Skip to main content

ADR-019: Multi-Tenant Data Isolation at the Database Layer

Status

Accepted

Date

2026-03-23

Context

Cloud Aegis supports multi-tenancy via a middleware layer that resolves the tenant from JWT claims, HTTP headers, or subdomain, and injects a tenant.Config into the request context. However, no database query enforces tenant isolation. All SQL queries operate without a WHERE tenant_id = ? filter, meaning:

  1. A compromised or misconfigured middleware allows full cross-tenant data access.
  2. Internal service calls that bypass HTTP middleware (background jobs, event handlers) have no tenant boundary.
  3. A bug in the tenant resolution logic silently serves data from the wrong tenant.
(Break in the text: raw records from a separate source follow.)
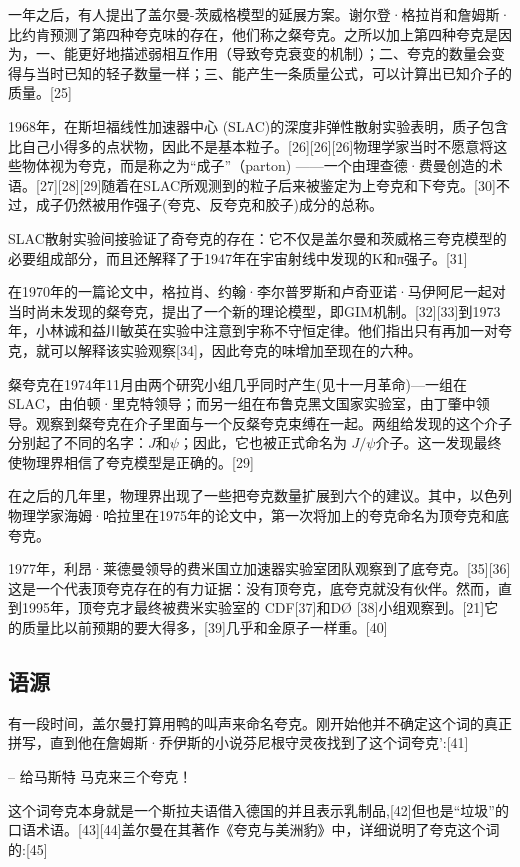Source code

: 一年之后，有人提出了盖尔曼-茨威格模型的延展方案。谢尔登·格拉肖和詹姆斯·比约肯预测了第四种夸克味的存在，他们称之粲夸克。之所以加上第四种夸克是因为，一、能更好地描述弱相互作用（导致夸克衰变的机制）；二、夸克的数量会变得与当时已知的轻子数量一样；三、能产生一条质量公式，可以计算出已知介子的质量。[25]

1968年，在斯坦福线性加速器中心 (SLAC)的深度非弹性散射实验表明，质子包含比自己小得多的点状物，因此不是基本粒子。[26][26][26]物理学家当时不愿意将这些物体视为夸克，而是称之为“成子”（parton) ——一个由理查德·费曼创造的术语。[27][28][29]随着在SLAC所观测到的粒子后来被鉴定为上夸克和下夸克。[30]不过，成子仍然被用作强子(夸克、反夸克和胶子)成分的总称。

SLAC散射实验间接验证了奇夸克的存在：它不仅是盖尔曼和茨威格三夸克模型的必要组成部分，而且还解释了于1947年在宇宙射线中发现的K和π强子。[31]

在1970年的一篇论文中，格拉肖、约翰·李尔普罗斯和卢奇亚诺·马伊阿尼一起对当时尚未发现的粲夸克，提出了一个新的理论模型，即GIM机制。[32][33]到1973年，小林诚和益川敏英在实验中注意到宇称不守恒定律。他们指出只有再加一对夸克，就可以解释该实验观察[34]，因此夸克的味增加至现在的六种。

粲夸克在1974年11月由两个研究小组几乎同时产生(见十一月革命)—一组在SLAC，由伯顿·里克特领导；而另一组在布鲁克黑文国家实验室，由丁肇中领导。观察到粲夸克在介子里面与一个反粲夸克束缚在一起。两组给发现的这个介子分别起了不同的名字：$J$和$\psi$；因此，它也被正式命名为 $J/\psi$介子。这一发现最终使物理界相信了夸克模型是正确的。[29]

在之后的几年里，物理界出现了一些把夸克数量扩展到六个的建议。其中，以色列物理学家海姆·哈拉里在1975年的论文中，第一次将加上的夸克命名为顶夸克和底夸克。

1977年，利昂·莱德曼领导的费米国立加速器实验室团队观察到了底夸克。[35][36]这是一个代表顶夸克存在的有力证据：没有顶夸克，底夸克就没有伙伴。然而，直到1995年，顶夸克才最终被费米实验室的 CDF[37]和DØ [38]小组观察到。[21]它的质量比以前预期的要大得多，[39]几乎和金原子一样重。[40]

\subsection{语源}
有一段时间，盖尔曼打算用鸭的叫声来命名夸克。刚开始他并不确定这个词的真正拼写，直到他在詹姆斯·乔伊斯的小说芬尼根守灵夜找到了这个词夸克':[41]

– 给马斯特 马克来三个夸克！

这个词夸克本身就是一个斯拉夫语借入德国的并且表示乳制品,[42]但也是“垃圾”的口语术语。[43][44]盖尔曼在其著作《夸克与美洲豹》中，详细说明了夸克这个词的:[45]

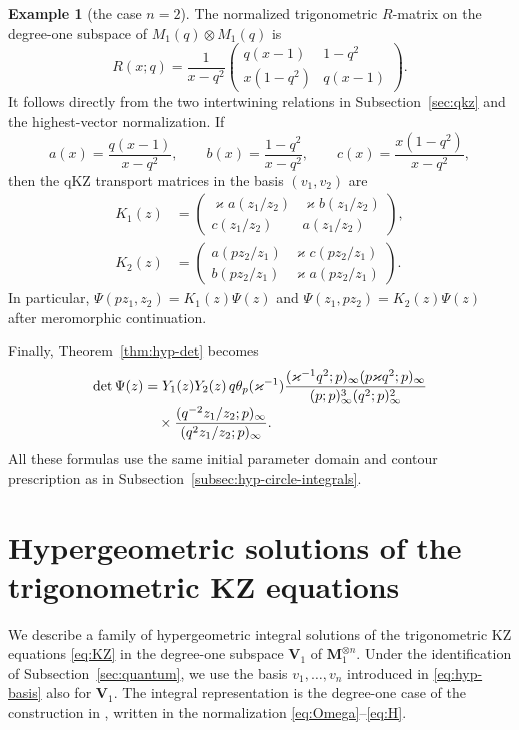\documentclass[12pt]{amsart}
\theoremstyle{definition}
\numberwithin{equation}{section}
\theoremstyle{definition}
\newtheorem*{example}{Example}
\let\tht\theta
\let\ox\otimes
\def\beq{\begin{equation}}
\def\eeq{\end{equation}}
\begin{document}
\begin{example}[the case $n=2$]
The normalized trigonometric $R$-matrix on the degree-one subspace
of $M_1(q)\ox M_1(q)$ is
\beq\label{eq:n2-qkz-R}
 R(x;q)=\frac{1}{x-q^2}
 \begin{pmatrix}
 q(x-1)&1-q^2\\
 x(1-q^2)&q(x-1)
 \end{pmatrix}.
\eeq
It follows directly from the two intertwining relations
in Subsection~\ref{sec:qkz} and the highest-vector normalization.  If
\[
 a(x)=\frac{q(x-1)}{x-q^2},\qquad
 b(x)=\frac{1-q^2}{x-q^2},\qquad
 c(x)=\frac{x(1-q^2)}{x-q^2},
\]
then the qKZ transport matrices in the basis $(v_1,v_2)$ are
\beq\label{eq:n2-qkz-K}
 \begin{aligned}
 K_1(z)&=\begin{pmatrix}
 \varkappa a(z_1/z_2)&\varkappa b(z_1/z_2)\\
 c(z_1/z_2)&a(z_1/z_2)
 \end{pmatrix},\\[6pt]
 K_2(z)&=\begin{pmatrix}
 a(pz_2/z_1)&\varkappa c(pz_2/z_1)\\
 b(pz_2/z_1)&\varkappa a(pz_2/z_1)
 \end{pmatrix}.
 \end{aligned}
\eeq
In particular,
$\Psi(pz_1,z_2)=K_1(z)\Psi(z)$ and
$\Psi(z_1,pz_2)=K_2(z)\Psi(z)$ after meromorphic continuation.

Finally, Theorem~\ref{thm:hyp-det} becomes
\begin{align}
 \det\Psi(z)
 &=Y_1(z)Y_2(z)\,q\tht_p(\varkappa^{-1})
 \frac{(\varkappa^{-1}q^2;p)_\infty
 (p\varkappa q^2;p)_\infty}
 {(p;p)_\infty^3(q^2;p)_\infty^2}
 \notag\\[-2pt]
 &\quad\times
 \frac{(q^{-2}z_1/z_2;p)_\infty}
 {(q^2z_1/z_2;p)_\infty}.
 \label{eq:n2-qkz-det}
\end{align}
All these formulas use the same initial parameter domain and
contour prescription as in Subsection~\ref{subsec:hyp-circle-integrals}.
\end{example}


\section{Hypergeometric solutions of the trigonometric KZ equations}
\label{sec:hyper-kz}

We describe a family of hypergeometric integral solutions of the
trigonometric KZ equations \eqref{eq:KZ} in the degree-one subspace
$\mathbf V_1$ of $\mathbf M_1^{\ox n}$.  Under the identification
of Subsection~\ref{sec:quantum}, we use the basis $v_1,\ldots,v_n$
introduced in \eqref{eq:hyp-basis} also for $\mathbf V_1$.
The integral representation is the degree-one case of the construction
in \cite[Sections~2.2 and~4]{MaV02}, written in the normalization
\eqref{eq:Omega}--\eqref{eq:H}.
\end{document}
The architecture grill assessment scored the resilience pillar at 2.8/5 and security pillar at 3.9/5, partly due to this gap. The red team confirmed that middleware-only tenant isolation is insufficient for a multi-tenant SaaS deployment.

Decision Drivers

  • Compliance: SOC 2 Type II and ISO 27001 require demonstrable data isolation controls.
  • Defense in depth: Middleware is a single layer; database-layer enforcement provides a second barrier.
  • Whitelabel readiness: HAEA deployment serves multiple business units (HMA, KNA, HMNA, HMGNA) — each needs data isolation.

Decision

Add a tenant_id column (with denormalized tenant_name for auditability) to all query-scoped database tables and enforce WHERE tenant_id = $N in every SQL query. The tenant ID is extracted from request context at the data access layer, with a fallback to "default" for backward-compatible single-tenant operation.

Implementation Details

  1. Migration 005 adds tenant_id VARCHAR(50) NOT NULL DEFAULT 'default' and tenant_name VARCHAR(255) to all tables.
  2. tenantFromCtx(ctx) helper extracts (id, name) from tenant.FromContext(ctx).
  3. Every SELECT, INSERT, UPDATE in postgres_provider.go includes tenant_id in the query.
  4. Indexes on (tenant_id, created_at DESC) cover the primary query pattern.

Tables Affected

Tabletenant_idtenant_nameIndex
exception_requestsyesyes(tenant_id, created_at DESC)
approval_chainyesnovia exception FK
exception_audit_logyesnovia exception FK
risk_assessmentsyesnovia exception FK
compensating_controlsyesnovia exception FK
findingsyesyes(tenant_id)
compliance_frameworksyesnoreference data
ai_agentsyesno-
agent_tracesyesno(tenant_id)
remediationsyesyes(tenant_id)
cost_summariesyesno(tenant_id)
audit_logyesyes(tenant_id, timestamp DESC)

Consequences

Positive

  • Cross-tenant data access is structurally impossible at the SQL layer.
  • Background jobs and internal calls inherit tenant context, preventing accidental leaks.
  • tenant_name denormalization eliminates join lookups for audit/export use cases.
  • DEFAULT 'default' preserves backward compatibility for single-tenant deployments.

Negative

  • Every SQL query now has an additional AND tenant_id = $N clause (minor performance cost, offset by index).
  • Developers must remember to pass context through to data access methods.
  • Migration adds columns to all tables (one-time schema change, handled by IF NOT EXISTS).

Risks

  • If tenantFromCtx returns "default" when it shouldn't (context not propagated), queries will return empty results rather than cross-tenant data. This is a fail-safe default.

Alternatives Considered

  1. Row-Level Security (RLS): PostgreSQL RLS policies could enforce tenant isolation transparently. Rejected because: (a) requires SET LOCAL per connection, complicating connection pooling; (b) less visible in code reviews; (c) harder to test.
  2. Schema-per-tenant: Separate schemas per tenant. Rejected because: (a) migration complexity scales linearly with tenants; (b) cross-tenant reporting requires schema-qualified queries.
  3. Middleware-only (status quo): Rejected per red team findings — single layer, no defense in depth.